**EXERCISE INSTRUCTIONS:**
Below is a listing. Gather each line of it that contains "repository".

**RECORDS FOR PROCESSING:**
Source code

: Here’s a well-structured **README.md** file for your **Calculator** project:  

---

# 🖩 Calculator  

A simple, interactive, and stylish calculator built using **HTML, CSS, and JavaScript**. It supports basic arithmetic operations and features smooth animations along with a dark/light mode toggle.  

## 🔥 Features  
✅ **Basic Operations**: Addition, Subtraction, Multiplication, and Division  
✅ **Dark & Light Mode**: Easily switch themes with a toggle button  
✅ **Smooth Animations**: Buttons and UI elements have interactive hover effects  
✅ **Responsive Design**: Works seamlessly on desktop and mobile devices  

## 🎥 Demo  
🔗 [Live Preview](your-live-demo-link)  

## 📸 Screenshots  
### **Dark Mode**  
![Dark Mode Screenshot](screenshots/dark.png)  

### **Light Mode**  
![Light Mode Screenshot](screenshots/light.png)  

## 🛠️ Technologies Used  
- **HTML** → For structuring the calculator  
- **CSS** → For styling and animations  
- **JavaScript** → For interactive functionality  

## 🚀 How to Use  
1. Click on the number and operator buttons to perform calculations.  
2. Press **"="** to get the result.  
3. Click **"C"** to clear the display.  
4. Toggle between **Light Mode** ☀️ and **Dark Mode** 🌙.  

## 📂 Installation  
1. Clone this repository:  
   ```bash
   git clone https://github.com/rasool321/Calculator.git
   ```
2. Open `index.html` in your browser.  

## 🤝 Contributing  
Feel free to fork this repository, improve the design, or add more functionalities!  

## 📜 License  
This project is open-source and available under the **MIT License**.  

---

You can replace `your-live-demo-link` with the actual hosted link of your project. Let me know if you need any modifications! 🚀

**SOLUTION FOR THIS EXERCISE:**
1. Clone this repository:  
Feel free to fork this repository, improve the design, or add more functionalities!  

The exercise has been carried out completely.